Co2CrO4 Nanopowders as an Anode Catalyst for Simultaneous Conversion of Ethane to Ethylene and Power in Proton-Conducting Fuel Cell Reactors

This study investigates the ethane conversion in solid oxide fuel cell (SOFC) reactors, comprising a nanosized Co-Cr2O3 nanocomposite anode catalyst, a proton-conducting BaCe0.8Y0.15Nd0.05O3-delta (BCYN) electrolyte, and a porous Pt cathode, for the purpose of cogenerating value-added ethylene with high selectivity and electrical power. The Co-Cr2O3 nanocomposite anode catalyst is achieved by reducing the Co2CrO4 precursor particles of about 5 nm, by a citrate-nitrate combustion method at an elevated temperature, whereas the BCYN dense membrane is obtained by sintering the BYCN precursor powders at 1400 degrees C for 10 h.
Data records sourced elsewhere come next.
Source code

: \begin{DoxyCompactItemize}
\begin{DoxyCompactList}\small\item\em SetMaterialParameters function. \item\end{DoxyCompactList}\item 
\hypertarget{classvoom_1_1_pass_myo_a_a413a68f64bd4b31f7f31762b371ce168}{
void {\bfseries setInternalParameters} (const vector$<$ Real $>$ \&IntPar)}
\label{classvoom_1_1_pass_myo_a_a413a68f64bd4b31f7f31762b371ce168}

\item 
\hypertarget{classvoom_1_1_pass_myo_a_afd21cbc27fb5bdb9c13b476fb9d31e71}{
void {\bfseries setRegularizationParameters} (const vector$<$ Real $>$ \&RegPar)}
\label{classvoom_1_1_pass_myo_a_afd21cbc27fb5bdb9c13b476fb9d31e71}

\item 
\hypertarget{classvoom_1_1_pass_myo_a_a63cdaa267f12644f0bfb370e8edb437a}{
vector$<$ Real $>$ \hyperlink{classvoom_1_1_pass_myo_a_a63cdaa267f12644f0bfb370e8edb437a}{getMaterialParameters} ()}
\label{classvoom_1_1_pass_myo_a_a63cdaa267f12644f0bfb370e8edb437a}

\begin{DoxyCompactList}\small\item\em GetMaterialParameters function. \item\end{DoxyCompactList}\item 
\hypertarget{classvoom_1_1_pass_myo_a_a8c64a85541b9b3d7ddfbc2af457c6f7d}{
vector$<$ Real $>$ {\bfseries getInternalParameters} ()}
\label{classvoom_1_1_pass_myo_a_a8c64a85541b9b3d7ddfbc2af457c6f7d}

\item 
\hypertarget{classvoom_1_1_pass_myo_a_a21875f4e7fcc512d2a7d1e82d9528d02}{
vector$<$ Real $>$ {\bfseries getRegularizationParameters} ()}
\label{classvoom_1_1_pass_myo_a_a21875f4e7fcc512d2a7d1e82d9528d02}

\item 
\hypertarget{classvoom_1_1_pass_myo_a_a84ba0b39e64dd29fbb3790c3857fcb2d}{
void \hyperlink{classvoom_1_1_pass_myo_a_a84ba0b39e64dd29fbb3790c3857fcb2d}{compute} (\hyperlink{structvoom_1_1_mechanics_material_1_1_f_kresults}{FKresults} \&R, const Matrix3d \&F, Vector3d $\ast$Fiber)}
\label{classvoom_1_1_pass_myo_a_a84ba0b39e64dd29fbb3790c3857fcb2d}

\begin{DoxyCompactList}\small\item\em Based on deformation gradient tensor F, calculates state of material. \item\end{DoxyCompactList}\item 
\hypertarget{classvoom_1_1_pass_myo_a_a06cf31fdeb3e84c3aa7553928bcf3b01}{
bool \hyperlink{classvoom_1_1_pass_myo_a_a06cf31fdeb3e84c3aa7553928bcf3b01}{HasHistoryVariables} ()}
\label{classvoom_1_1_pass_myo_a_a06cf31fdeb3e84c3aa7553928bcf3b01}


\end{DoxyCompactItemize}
The protonic SOFC reactor cogenerates a maximum power density of 173 mW.cm(-2) and an ethylene yield of 32% at a selectivity of 91.6% at 700 degrees C. More importantly, no detectable acetylene and carbon dioxide (CO2) emission are formed, suggesting the superior electrocatalytic activity and dehydrogenation activity of the Co-Cr2O3 nanocomposite for the cogeneration of ethylene and electricity.